Work item: Exclude the pictures, then copy word for word the lines running from the beginning of the records through the line with "- Remove matched Players".

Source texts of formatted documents
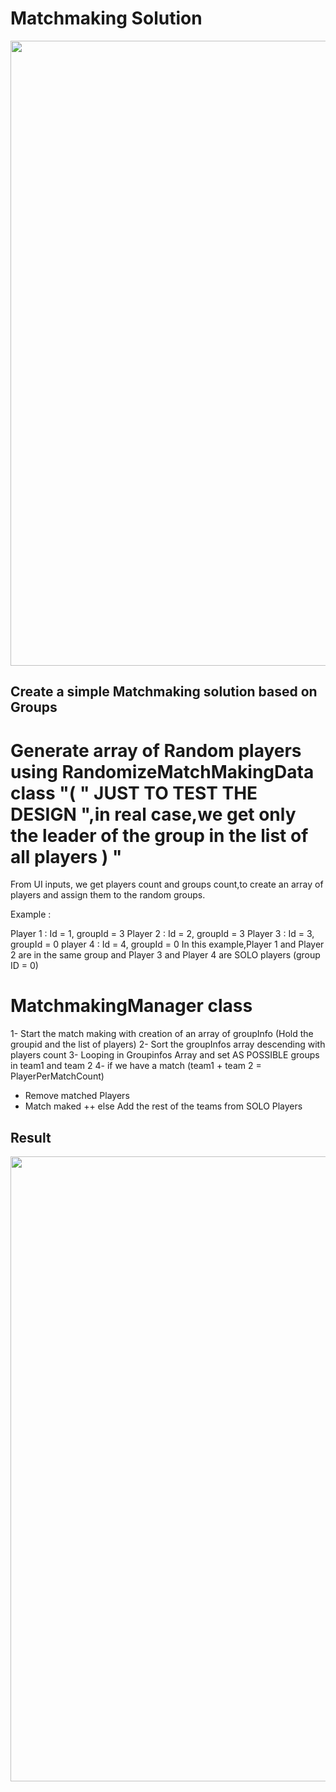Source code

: # Matchmaking Solution
<img src="https://github.com/Davancimeher/MatchmakingTest/blob/main/README.Assets/Matchmaking_Logic.PNG" width="1000">

## Create a simple Matchmaking solution based on Groups
# Generate array of Random players using RandomizeMatchMakingData class  "( " JUST TO TEST THE DESIGN ",in real case,we get only the leader of the group in the list of all players ) "

  From UI inputs, we get players count and groups count,to create an array of players and assign them to the random 
  groups.
  
  Example :
  
  Player 1 : Id = 1, groupId = 3
  Player 2 : Id = 2, groupId = 3
  Player 3 : Id = 3, groupId = 0
  player 4 : Id = 4, groupId = 0
  In this example,Player 1 and Player 2 are in the same group
  and Player 3 and Player 4 are SOLO players (group ID = 0)
  
# MatchmakingManager class
1- Start the match making with creation of an array of groupInfo (Hold the groupid and the list of players)
2- Sort the groupInfos array descending with players count
3- Looping in Groupinfos Array and set AS POSSIBLE groups in team1 and team 2
4- if we have a match (team1 + team 2 =  PlayerPerMatchCount)
   - Remove matched Players
   - Match maked ++
   else 
   Add the rest of the teams from SOLO Players
## Result
<img src="https://github.com/Davancimeher/MatchmakingTest/blob/main/README.Assets/Matchmaking_Output" width="1000">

Written response:
Source code

: # Matchmaking Solution
<img src="https://github.com/Davancimeher/MatchmakingTest/blob/main/README.Assets/Matchmaking_Logic.PNG" width="1000">

## Create a simple Matchmaking solution based on Groups
# Generate array of Random players using RandomizeMatchMakingData class  "( " JUST TO TEST THE DESIGN ",in real case,we get only the leader of the group in the list of all players ) "

  From UI inputs, we get players count and groups count,to create an array of players and assign them to the random 
  groups.
  
  Example :
  
  Player 1 : Id = 1, groupId = 3
  Player 2 : Id = 2, groupId = 3
  Player 3 : Id = 3, groupId = 0
  player 4 : Id = 4, groupId = 0
  In this example,Player 1 and Player 2 are in the same group
  and Player 3 and Player 4 are SOLO players (group ID = 0)
  
# MatchmakingManager class
1- Start the match making with creation of an array of groupInfo (Hold the groupid and the list of players)
2- Sort the groupInfos array descending with players count
3- Looping in Groupinfos Array and set AS POSSIBLE groups in team1 and team 2
4- if we have a match (team1 + team 2 =  PlayerPerMatchCount)
   - Remove matched Players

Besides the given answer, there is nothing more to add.